Search the records for "Companies". Report every line where it occurs.

[EXTRACTED ENTRIES Boundary: Start]

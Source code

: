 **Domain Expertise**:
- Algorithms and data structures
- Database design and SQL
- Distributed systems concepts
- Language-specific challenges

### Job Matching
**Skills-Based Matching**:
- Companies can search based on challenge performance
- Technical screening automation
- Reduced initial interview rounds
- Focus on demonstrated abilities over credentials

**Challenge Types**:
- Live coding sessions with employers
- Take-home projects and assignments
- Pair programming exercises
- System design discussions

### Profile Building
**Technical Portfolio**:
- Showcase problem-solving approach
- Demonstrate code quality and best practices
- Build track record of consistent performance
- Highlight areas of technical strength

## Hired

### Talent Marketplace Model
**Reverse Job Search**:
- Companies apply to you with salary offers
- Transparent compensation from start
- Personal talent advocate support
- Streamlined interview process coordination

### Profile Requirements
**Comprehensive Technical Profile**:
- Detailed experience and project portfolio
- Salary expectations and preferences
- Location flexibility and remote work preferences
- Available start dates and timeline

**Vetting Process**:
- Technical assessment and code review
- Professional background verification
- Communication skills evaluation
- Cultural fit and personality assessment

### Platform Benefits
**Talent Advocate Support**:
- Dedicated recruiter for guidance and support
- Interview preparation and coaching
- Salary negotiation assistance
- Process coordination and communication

[EXTRACTED ENTRIES Boundary: End]

# RESPONSE TO THIS TASK
- Companies can search based on challenge performance
- Companies apply to you with salary offers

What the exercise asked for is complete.